O que um ator deve evitar?
A gesticulação.
Cite uma grande performance de um grande ator?
O telefonema que Robert De Niro dá para a esposa do grande amigo dele que ele acabou de assassinar em O Irlandês, de Martin Scorsese, outro grande diretor que merece ser lembrado nessa entrevista.
Cite uma grande performance de um ator e/ou atriz pouco conhecido?
Quando Dan Stulbach fez aquele personagem (Marcos Soares, na novela Mulheres Apaixonadas, de Manoel Carlos) que usava uma raquete para bater na mulher ele era pouco conhecido. E foi um grande trabalho de atuação.
Cite uma performance que você não esperava nada e te surpreendeu:
Vou citar a novela que está atualmente em cartaz, que tem um rapaz que faz um capanga, meio assassino de aluguel, que tem um quase namorado homossexual. Ele está fazendo um trabalho que eu não esperava.
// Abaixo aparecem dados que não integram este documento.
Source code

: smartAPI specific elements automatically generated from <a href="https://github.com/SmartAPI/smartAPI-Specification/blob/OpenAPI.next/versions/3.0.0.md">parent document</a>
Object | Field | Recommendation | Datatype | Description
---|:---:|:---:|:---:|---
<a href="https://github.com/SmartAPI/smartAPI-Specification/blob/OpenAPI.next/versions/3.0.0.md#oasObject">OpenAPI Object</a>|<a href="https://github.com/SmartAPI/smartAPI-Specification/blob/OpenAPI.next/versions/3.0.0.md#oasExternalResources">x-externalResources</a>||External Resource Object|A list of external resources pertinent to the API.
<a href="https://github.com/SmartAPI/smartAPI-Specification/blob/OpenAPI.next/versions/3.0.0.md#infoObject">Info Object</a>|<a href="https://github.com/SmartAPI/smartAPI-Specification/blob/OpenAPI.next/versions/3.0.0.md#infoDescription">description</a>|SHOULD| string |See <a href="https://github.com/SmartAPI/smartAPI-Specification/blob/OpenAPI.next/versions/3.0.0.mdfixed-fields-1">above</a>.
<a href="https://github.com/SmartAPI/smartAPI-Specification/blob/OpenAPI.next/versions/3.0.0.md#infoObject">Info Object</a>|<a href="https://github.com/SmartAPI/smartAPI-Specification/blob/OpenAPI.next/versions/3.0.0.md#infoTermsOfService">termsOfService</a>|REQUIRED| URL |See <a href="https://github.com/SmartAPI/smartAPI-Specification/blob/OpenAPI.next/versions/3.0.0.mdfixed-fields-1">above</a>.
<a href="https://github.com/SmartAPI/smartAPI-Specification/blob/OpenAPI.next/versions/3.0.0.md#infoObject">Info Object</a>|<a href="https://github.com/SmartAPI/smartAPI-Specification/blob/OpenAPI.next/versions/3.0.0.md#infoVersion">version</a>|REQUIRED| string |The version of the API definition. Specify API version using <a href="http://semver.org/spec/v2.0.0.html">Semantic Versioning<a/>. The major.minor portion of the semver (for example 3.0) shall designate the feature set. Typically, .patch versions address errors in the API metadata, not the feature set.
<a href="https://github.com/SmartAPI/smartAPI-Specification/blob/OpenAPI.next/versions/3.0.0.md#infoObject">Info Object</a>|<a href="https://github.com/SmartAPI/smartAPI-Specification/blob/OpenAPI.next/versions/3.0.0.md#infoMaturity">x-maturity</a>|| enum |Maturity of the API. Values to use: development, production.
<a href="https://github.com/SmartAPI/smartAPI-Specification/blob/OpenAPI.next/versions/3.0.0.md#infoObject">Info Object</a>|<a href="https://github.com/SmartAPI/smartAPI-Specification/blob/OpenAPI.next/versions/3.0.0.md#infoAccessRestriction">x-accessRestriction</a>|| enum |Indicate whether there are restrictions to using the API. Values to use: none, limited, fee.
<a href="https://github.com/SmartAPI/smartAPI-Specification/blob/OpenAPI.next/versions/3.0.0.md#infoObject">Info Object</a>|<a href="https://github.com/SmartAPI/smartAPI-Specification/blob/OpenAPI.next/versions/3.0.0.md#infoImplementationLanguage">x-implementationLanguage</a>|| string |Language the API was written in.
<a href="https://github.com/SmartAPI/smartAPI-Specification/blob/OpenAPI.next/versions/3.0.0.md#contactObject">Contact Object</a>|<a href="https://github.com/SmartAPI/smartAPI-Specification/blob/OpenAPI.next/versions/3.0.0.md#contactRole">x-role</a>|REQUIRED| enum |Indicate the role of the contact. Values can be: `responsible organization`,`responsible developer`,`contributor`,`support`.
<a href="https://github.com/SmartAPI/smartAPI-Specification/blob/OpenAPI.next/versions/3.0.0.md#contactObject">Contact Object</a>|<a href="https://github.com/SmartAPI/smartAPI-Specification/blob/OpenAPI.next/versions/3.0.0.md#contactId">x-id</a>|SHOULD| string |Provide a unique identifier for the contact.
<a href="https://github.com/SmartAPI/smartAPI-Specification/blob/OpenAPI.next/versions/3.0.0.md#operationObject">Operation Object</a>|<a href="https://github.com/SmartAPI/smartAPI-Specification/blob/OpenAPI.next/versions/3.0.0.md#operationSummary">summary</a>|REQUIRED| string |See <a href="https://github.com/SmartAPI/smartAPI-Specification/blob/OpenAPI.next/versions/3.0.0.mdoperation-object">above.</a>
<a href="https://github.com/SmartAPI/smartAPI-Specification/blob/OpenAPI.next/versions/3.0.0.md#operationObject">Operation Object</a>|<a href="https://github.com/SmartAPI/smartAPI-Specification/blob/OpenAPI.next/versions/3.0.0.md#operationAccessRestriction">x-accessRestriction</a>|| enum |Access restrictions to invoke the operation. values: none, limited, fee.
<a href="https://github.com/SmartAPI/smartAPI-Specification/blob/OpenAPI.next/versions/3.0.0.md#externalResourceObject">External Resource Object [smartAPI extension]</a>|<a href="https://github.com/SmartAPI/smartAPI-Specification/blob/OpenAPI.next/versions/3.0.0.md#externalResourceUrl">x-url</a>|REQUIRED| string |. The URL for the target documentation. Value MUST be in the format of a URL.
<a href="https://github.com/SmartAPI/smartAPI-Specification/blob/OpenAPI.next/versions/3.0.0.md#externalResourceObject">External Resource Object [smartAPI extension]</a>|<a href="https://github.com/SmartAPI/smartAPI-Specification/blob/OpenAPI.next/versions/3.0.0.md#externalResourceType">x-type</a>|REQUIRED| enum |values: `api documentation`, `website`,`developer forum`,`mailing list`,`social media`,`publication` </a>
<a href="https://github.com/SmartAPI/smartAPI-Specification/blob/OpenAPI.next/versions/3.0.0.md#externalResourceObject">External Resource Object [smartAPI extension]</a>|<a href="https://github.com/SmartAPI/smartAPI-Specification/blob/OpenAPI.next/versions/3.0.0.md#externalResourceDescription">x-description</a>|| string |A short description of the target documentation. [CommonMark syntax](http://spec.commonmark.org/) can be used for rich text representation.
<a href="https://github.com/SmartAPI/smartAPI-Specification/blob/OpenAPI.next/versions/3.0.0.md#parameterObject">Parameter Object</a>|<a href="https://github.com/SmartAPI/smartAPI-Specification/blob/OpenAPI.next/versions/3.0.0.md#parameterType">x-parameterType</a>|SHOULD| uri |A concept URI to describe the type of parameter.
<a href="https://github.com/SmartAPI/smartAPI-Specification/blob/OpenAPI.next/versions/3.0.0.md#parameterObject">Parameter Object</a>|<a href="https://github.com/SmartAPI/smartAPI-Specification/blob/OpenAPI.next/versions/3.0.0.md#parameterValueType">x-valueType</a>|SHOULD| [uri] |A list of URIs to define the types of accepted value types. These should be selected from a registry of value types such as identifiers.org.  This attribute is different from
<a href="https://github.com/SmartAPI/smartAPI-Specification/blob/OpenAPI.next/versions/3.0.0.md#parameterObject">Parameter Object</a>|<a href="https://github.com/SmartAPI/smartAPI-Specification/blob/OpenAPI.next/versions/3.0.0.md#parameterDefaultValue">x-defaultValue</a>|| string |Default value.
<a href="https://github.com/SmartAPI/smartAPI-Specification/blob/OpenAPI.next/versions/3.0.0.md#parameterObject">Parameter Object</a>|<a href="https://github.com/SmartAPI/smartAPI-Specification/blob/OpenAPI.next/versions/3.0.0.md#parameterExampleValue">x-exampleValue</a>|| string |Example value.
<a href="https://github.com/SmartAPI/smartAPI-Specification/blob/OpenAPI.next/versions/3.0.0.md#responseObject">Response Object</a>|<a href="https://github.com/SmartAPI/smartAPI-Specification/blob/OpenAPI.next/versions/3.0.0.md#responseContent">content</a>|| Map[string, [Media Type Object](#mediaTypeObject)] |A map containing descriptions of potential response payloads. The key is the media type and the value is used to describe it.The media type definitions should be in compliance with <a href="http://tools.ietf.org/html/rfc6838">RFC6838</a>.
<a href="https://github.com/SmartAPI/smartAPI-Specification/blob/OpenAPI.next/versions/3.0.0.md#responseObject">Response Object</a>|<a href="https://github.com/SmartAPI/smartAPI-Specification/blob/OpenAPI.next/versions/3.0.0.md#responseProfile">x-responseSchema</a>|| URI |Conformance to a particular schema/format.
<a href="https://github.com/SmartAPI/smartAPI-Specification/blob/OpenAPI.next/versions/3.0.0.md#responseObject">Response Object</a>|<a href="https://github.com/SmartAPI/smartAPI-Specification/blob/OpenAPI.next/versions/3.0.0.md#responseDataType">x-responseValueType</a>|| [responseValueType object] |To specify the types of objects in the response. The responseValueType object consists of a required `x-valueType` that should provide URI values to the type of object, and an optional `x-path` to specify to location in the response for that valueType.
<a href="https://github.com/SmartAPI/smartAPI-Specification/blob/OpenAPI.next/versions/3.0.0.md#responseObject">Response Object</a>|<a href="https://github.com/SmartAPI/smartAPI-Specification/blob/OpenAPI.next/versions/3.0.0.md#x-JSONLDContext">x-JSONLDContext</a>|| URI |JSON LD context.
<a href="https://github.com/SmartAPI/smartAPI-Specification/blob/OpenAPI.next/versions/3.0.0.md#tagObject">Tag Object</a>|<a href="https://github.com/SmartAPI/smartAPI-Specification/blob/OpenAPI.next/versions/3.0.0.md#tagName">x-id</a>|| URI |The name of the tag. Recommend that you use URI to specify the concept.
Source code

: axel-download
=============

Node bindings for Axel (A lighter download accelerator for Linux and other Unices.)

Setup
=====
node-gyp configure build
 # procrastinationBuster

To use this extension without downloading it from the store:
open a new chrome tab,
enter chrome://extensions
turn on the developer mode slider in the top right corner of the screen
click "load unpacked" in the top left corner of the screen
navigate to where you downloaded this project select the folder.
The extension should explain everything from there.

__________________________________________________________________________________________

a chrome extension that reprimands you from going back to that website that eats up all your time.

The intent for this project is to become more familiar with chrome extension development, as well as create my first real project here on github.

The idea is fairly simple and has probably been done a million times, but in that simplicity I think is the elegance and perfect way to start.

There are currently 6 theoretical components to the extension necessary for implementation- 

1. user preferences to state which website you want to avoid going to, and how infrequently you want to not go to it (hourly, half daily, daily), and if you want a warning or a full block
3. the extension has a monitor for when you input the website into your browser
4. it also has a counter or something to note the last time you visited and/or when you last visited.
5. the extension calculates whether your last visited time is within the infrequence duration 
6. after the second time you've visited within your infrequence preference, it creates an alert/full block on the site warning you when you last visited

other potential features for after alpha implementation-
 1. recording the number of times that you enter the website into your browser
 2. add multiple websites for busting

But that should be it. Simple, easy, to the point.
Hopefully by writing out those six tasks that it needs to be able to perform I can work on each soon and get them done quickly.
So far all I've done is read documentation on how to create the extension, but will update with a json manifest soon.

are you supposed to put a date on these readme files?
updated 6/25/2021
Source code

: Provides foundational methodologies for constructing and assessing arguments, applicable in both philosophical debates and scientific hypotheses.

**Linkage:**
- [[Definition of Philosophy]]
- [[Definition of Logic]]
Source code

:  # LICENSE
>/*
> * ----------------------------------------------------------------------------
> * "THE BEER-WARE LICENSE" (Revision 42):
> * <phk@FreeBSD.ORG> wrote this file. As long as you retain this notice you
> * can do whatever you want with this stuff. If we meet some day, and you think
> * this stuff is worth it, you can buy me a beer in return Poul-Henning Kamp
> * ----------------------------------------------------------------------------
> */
Quando vi a primeira vez, pensei "mais um jagunço". Mas não ele está fazendo um grande papel. (Werner se refere ao ator Amaury Lorenzo, que interpreta o Ramiro, na novela Terra e Paixão).
 

Trabalhos selecionados

Na TV
(2003) A Casa das Sete Mulheres
(2004) Senhora do Destino
(2005) América
(2006) JK
(2007) Amazônia, de Galvez a Chico Mendes
(2008) Duas Caras
(2010) Passione
(2012) As Brasileiras
(2015) Babilônia
(2018) Z4
(2019) Éramos Seis
No Cinema
(1981) Deu pra Ti Anos 70
(1982) Coisa na Roda
(1983) Inverno
(1984) Verdes Anos
(1985) Aqueles Dois
(1988) O Mentiroso
(2000) Tolerância
(2001) Netto Perde Sua Alma
(2002) A Paixão de Jacobina
(2006) O Cavaleiro Didi e a Princesa Lili
(2012) A Hora e a Vez de Augusto Matraga
(2016) O Último Virgem
(2019) Bio - Construindo uma Vida
(2020) Algo de Errado não Está Certo
(2022) Primavera
No Teatro
(1981) Erêndira
(1983) Priscas Eras
(1985) Das Duas Uma
(2003) A Tomada de Laguna
(2004) Cassino Coração
(2006) DNA, Nossa Comédia
(2015) Querido Brahms
 

* Márcio Pinheiro é jornalista e escreveu os livros Esse Tal de Borghettinho e Rato de Redação - Sig e a História do Pasquim.